Утопия-авеню Митчелл Дэвид
«Скажи спасибо».
– Спасибо.
– А теперь, – говорит Мекка, – я в последний раз приму ванну в Англии.
– Тебя намылить?
Совершенно непостижимое выражение лица.
– Сначала закончи песню.
– Она закончена.
– Вставь туда меня, – просит Мекка. – Когда песню начнут передавать по радио, я буду всем хвастаться: «А вот это про меня».
– Ты уже там.
– А можно послушать?
– Прямо сейчас?
– Да.
– О’кей.
Джаспер играет песню с начала и до конца.
Мекка серьезно кивает:
– Да. Теперь тебе можно меня намылить.
Первую лестничную площадку конторы на Денмарк-стрит украшает табличка, черным по золоту: «АГЕНТСТВО ДЮКА – СТОКЕРА». Джаспер открывает дверь, говорит:
– Мы просто заглянем.
В приемной стоит письменный стол секретарши и пальма в горшке, по стенам развешаны фотографии в рамках: Хауи Стокер и Фредди Дюк с Гарри Белафонте, Бингом Кросби, Верой Линн и другими знаменитостями. В шумном кабинете за перегородкой на разные лады трезвонят два телефона, стучит пишущая машинка, а Фредди Дюк, которого не видно, но хорошо слышно, рявкает в телефонную трубку: «Двадцать седьмого в Шеффилде, а двадцать восьмого – в Лидсе, а не наоборот.
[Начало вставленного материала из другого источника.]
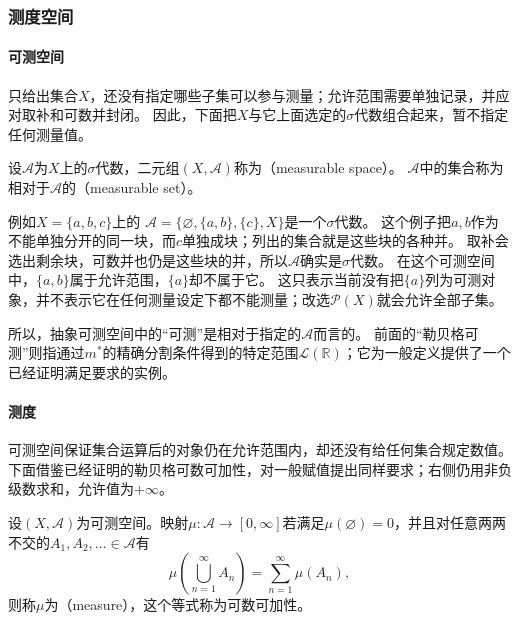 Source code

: \subsubsection{测度空间}

\paragraph{可测空间}

只给出集合$X$，还没有指定哪些子集可以参与测量；允许范围需要单独记录，并应对取补和可数并封闭。
因此，下面把$X$与它上面选定的$\sigma$代数组合起来，暂不指定任何测量值。

\begin{definition}[可测空间]
设$\mathcal A$为$X$上的$\sigma$代数，二元组$(X,\mathcal A)$称为（measurable space）。
$\mathcal A$中的集合称为相对于$\mathcal A$的（measurable set）。
\end{definition}
例如$X=\{a,b,c\}$上的
$\mathcal A=\{\varnothing,\{a,b\},\{c\},X\}$是一个$\sigma$代数。
这个例子把$a,b$作为不能单独分开的同一块，而$c$单独成块；列出的集合就是这些块的各种并。
取补会选出剩余块，可数并也仍是这些块的并，所以$\mathcal A$确实是$\sigma$代数。
在这个可测空间中，$\{a,b\}$属于允许范围，$\{a\}$却不属于它。
这只表示当前没有把$\{a\}$列为可测对象，并不表示它在任何测量设定下都不能测量；改选$\mathcal P(X)$就会允许全部子集。

所以，抽象可测空间中的“可测”是相对于指定的$\mathcal A$而言的。
前面的“勒贝格可测”则指通过$m^*$的精确分割条件得到的特定范围$\mathcal L(\mathbb R)$；它为一般定义提供了一个已经证明满足要求的实例。

\paragraph{测度}

可测空间保证集合运算后的对象仍在允许范围内，却还没有给任何集合规定数值。
下面借鉴已经证明的勒贝格可数可加性，对一般赋值提出同样要求；右侧仍用非负级数求和，允许值为$+\infty$。
\begin{definition}[测度]
设$(X,\mathcal A)$为可测空间。映射$\mu:\mathcal A\to[0,\infty]$若满足$\mu(\varnothing)=0$，并且对任意两两不交的$A_1,A_2,\ldots\in\mathcal A$有
\begin{equation}
 \mu\left(\bigcup_{n=1}^{\infty}A_n\right)
   =\sum_{n=1}^{\infty}\mu(A_n),
 \label{eq:comb-countable-additivity}
\end{equation}
则称$\mu$为（measure），这个等式称为可数可加性。
\end{definition}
Нет, двадцать седьмого не в Лидсе, а в Шеффилде. В Лидсе – двадцать восьмого. Повтори!»
Они поднимаются на второй этаж, где на двери красуется трафаретный логотип – силуэт кита на фоне луны: «АГЕНТСТВО „ЛУННЫЙ КИТ“». Помещение гораздо меньше, в нем гораздо тише, и сотрудников не так много, как в агентстве на первом этаже. На полу расстелена ремонтная пленка. На стремянке стоит Бетани Дрю, взятая Левоном на работу, чтобы исполнять все то, чего не делает он сам, и водит кистью по карнизу. Бетани лет тридцать, ее часто принимают за Одри Хепберн. Она не замужем, невозмутима и неизменно элегантна – даже в заляпанном краской малярском полукомбинезоне.
– Джаспер и, как я понимаю, мисс Ромер? Добро пожаловать в агентство «Лунный кит». Меня зовут Бетани. Я по совместительству завхоз, девочка на побегушках и маляр-декоратор.
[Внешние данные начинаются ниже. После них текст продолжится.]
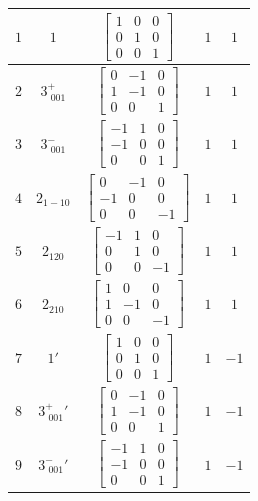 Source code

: \documentclass[fleqn,8pt]{jsarticle}
\begin{document}
\begin{longtable}{ccccc}
$ 1 $ & $ 1 $ & $ \begin{bmatrix} 1 & 0 & 0 \\ 0 & 1 & 0 \\ 0 & 0 & 1 \end{bmatrix} $ & $ 1 $ & $ 1 $ \\ \hline
$ 2 $ & $ 3^{+}_{\,\,001} $ & $ \begin{bmatrix} 0 & -1 & 0 \\ 1 & -1 & 0 \\ 0 & 0 & 1 \end{bmatrix} $ & $ 1 $ & $ 1 $ \\ \hline
$ 3 $ & $ 3^{-}_{\,\,001} $ & $ \begin{bmatrix} -1 & 1 & 0 \\ -1 & 0 & 0 \\ 0 & 0 & 1 \end{bmatrix} $ & $ 1 $ & $ 1 $ \\ \hline
$ 4 $ & $ 2{}_{1-10} $ & $ \begin{bmatrix} 0 & -1 & 0 \\ -1 & 0 & 0 \\ 0 & 0 & -1 \end{bmatrix} $ & $ 1 $ & $ 1 $ \\ \hline
$ 5 $ & $ 2{}_{120} $ & $ \begin{bmatrix} -1 & 1 & 0 \\ 0 & 1 & 0 \\ 0 & 0 & -1 \end{bmatrix} $ & $ 1 $ & $ 1 $ \\ \hline
$ 6 $ & $ 2{}_{210} $ & $ \begin{bmatrix} 1 & 0 & 0 \\ 1 & -1 & 0 \\ 0 & 0 & -1 \end{bmatrix} $ & $ 1 $ & $ 1 $ \\ \hline
$ 7 $ & $ 1{}' $ & $ \begin{bmatrix} 1 & 0 & 0 \\ 0 & 1 & 0 \\ 0 & 0 & 1 \end{bmatrix} $ & $ 1 $ & $ -1 $ \\ \hline
$ 8 $ & $ 3^{+}_{\,\,001}{}' $ & $ \begin{bmatrix} 0 & -1 & 0 \\ 1 & -1 & 0 \\ 0 & 0 & 1 \end{bmatrix} $ & $ 1 $ & $ -1 $ \\ \hline
$ 9 $ & $ 3^{-}_{\,\,001}{}' $ & $ \begin{bmatrix} -1 & 1 & 0 \\ -1 & 0 & 0 \\ 0 & 0 & 1 \end{bmatrix} $ & $ 1 $ & $ -1 $ \\ \hline

\end{longtable}
\end{document}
– Джаспер упоминал, что вы очень способная, мисс Дрю.
– Не верьте ему, он всем льстит. Я бы пожала вам руку, но не хочется, чтобы вы улетели в Америку перемазанная краской. Вы от нас сразу в аэропорт?
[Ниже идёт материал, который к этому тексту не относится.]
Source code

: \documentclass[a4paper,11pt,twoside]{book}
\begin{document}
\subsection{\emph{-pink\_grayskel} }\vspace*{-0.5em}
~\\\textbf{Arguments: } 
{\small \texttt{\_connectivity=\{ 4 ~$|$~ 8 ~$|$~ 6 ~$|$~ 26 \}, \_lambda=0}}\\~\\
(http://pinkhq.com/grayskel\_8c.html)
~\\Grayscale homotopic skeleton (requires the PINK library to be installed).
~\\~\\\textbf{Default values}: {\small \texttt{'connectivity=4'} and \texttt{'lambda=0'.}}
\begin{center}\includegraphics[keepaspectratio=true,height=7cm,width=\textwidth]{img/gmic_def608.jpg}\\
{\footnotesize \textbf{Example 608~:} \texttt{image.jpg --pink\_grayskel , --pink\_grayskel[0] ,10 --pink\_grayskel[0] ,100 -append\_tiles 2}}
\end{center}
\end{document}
– Да. Рейс в Чикаго улетает в шесть вечера.
– И что вас ждет в Чикаго?
– Один из моих заказчиков устраивает мне вернисаж. А потом я отправлюсь на поиски приключений и буду фотографировать все, что найду.
Джаспер не понимает, почему Бетани смотрит на него.
– Очень профессионально покрашено, – говорит он.
– А, сойдет. Ну, вперед. – Бетани кивает на раздвижные двери в кабинет Левона. – Вас ждут.
В полураскрытую дверь видно, как Левон расхаживает по кабинету, держа телефон в руках. Телефонный шнур волочится по полу.
– Две минуты, – одними губами предупреждает их Левон.
Джаспер и Мекка садятся на банкетку под окном приемной. Мекка достает «Пентакс», выстраивает кадр. Джаспер закрывает глаза. Не хочется подслушивать разговор Левона, но у ушей нет век.
– Раздел второй, пункт третий, – говорит их менеджер. – Там все черным по белому прописано. Питер Гриффин нанят как сессионный музыкант, а не исполнитель, навечно заключивший контракт с компанией «Боллз энтертейнмент». И никаких отступных им не причитается, потому что не за что.
Джаспер догадывается, что Левон разговаривает с бывшим менеджером Арчи Киннока, фронтмена его бывшей группы.
– Ронни, я не вчера родился. А твоя попытка сделать так называемый ловкий ход позорно провалилась. Ход получился самый что ни на есть дурацкий.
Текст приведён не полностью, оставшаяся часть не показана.